About this exercise
May I please have every record restated word for word, with the images left out?

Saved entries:
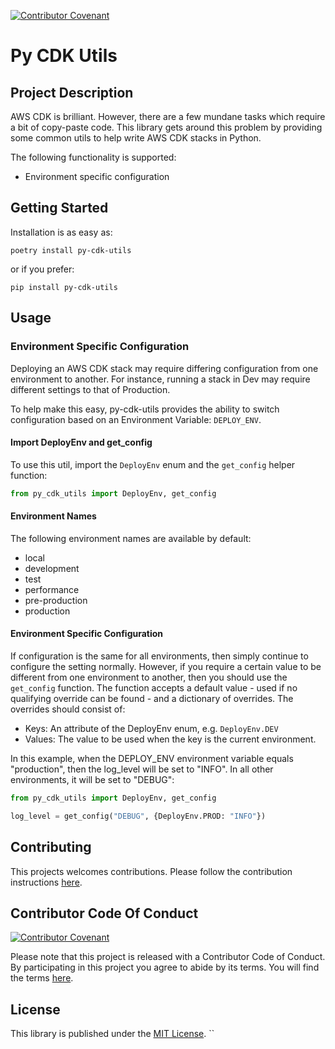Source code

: [![Contributor Covenant](https://img.shields.io/badge/Contributor%20Covenant-v2.0%20adopted-ff69b4.svg)](CODE_OF_CONDUCT.md)

# Py CDK Utils

## Project Description

AWS CDK is brilliant. However, there are a few mundane tasks which require a bit of copy-paste code. This library gets
around this problem by providing some common utils to help write AWS CDK stacks in Python.

The following functionality is supported:

- Environment specific configuration

## Getting Started

Installation is as easy as:

```commandline
poetry install py-cdk-utils
```

or if you prefer:

```commandline
pip install py-cdk-utils
```

## Usage

### Environment Specific Configuration

Deploying an AWS CDK stack may require differing configuration from one environment to another. For instance, running a
stack in Dev may require different settings to that of Production.

To help make this easy, py-cdk-utils provides the ability to switch configuration based on an Environment Variable:
`DEPLOY_ENV`.

#### Import DeployEnv and get_config

To use this util, import the `DeployEnv` enum and the `get_config` helper function:

```python
from py_cdk_utils import DeployEnv, get_config
```

#### Environment Names

The following environment names are available by default:

- local
- development
- test
- performance
- pre-production
- production

#### Environment Specific Configuration

If configuration is the same for all environments, then simply continue to configure the setting normally. However, if
you require a certain value to be different from one environment to another, then you should use the `get_config`
function. The function accepts a default value - used if no qualifying override can be found - and a dictionary of
overrides. The overrides should consist of:

- Keys: An attribute of the DeployEnv enum, e.g. `DeployEnv.DEV`
- Values: The value to be used when the key is the current environment.

In this example, when the DEPLOY_ENV environment variable equals "production", then the log_level will be set to "INFO".
In all other environments, it will be set to "DEBUG":

```python
from py_cdk_utils import DeployEnv, get_config

log_level = get_config("DEBUG", {DeployEnv.PROD: "INFO"})
```

## Contributing

This projects welcomes contributions. Please follow the contribution instructions [here](CONTRIBUTING.md).

## Contributor Code Of Conduct

[![Contributor Covenant](https://img.shields.io/badge/Contributor%20Covenant-v2.0%20adopted-ff69b4.svg)](CODE_OF_CONDUCT.md)

Please note that this project is released with a Contributor Code of Conduct. By participating in this project you agree
to abide by its terms. You will find the terms [here](CODE_OF_CONDUCT.md).

## License

This library is published under the [MIT License](LICENSE.md). ``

Response to this task
Source code

: [![Contributor Covenant](https://img.shields.io/badge/Contributor%20Covenant-v2.0%20adopted-ff69b4.svg)](CODE_OF_CONDUCT.md)

# Py CDK Utils

## Project Description

AWS CDK is brilliant. However, there are a few mundane tasks which require a bit of copy-paste code. This library gets
around this problem by providing some common utils to help write AWS CDK stacks in Python.

The following functionality is supported:

- Environment specific configuration

## Getting Started

Installation is as easy as:

```commandline
poetry install py-cdk-utils
```

or if you prefer:

```commandline
pip install py-cdk-utils
```

## Usage

### Environment Specific Configuration

Deploying an AWS CDK stack may require differing configuration from one environment to another. For instance, running a
stack in Dev may require different settings to that of Production.

To help make this easy, py-cdk-utils provides the ability to switch configuration based on an Environment Variable:
`DEPLOY_ENV`.

#### Import DeployEnv and get_config

To use this util, import the `DeployEnv` enum and the `get_config` helper function:

```python
from py_cdk_utils import DeployEnv, get_config
```

#### Environment Names

The following environment names are available by default:

- local
- development
- test
- performance
- pre-production
- production

#### Environment Specific Configuration

If configuration is the same for all environments, then simply continue to configure the setting normally. However, if
you require a certain value to be different from one environment to another, then you should use the `get_config`
function. The function accepts a default value - used if no qualifying override can be found - and a dictionary of
overrides. The overrides should consist of:

- Keys: An attribute of the DeployEnv enum, e.g. `DeployEnv.DEV`
- Values: The value to be used when the key is the current environment.

In this example, when the DEPLOY_ENV environment variable equals "production", then the log_level will be set to "INFO".
In all other environments, it will be set to "DEBUG":

```python
from py_cdk_utils import DeployEnv, get_config

log_level = get_config("DEBUG", {DeployEnv.PROD: "INFO"})
```

## Contributing

This projects welcomes contributions. Please follow the contribution instructions [here](CONTRIBUTING.md).

## Contributor Code Of Conduct

[![Contributor Covenant](https://img.shields.io/badge/Contributor%20Covenant-v2.0%20adopted-ff69b4.svg)](CODE_OF_CONDUCT.md)

Please note that this project is released with a Contributor Code of Conduct. By participating in this project you agree
to abide by its terms. You will find the terms [here](CODE_OF_CONDUCT.md).

## License

This library is published under the [MIT License](LICENSE.md). ``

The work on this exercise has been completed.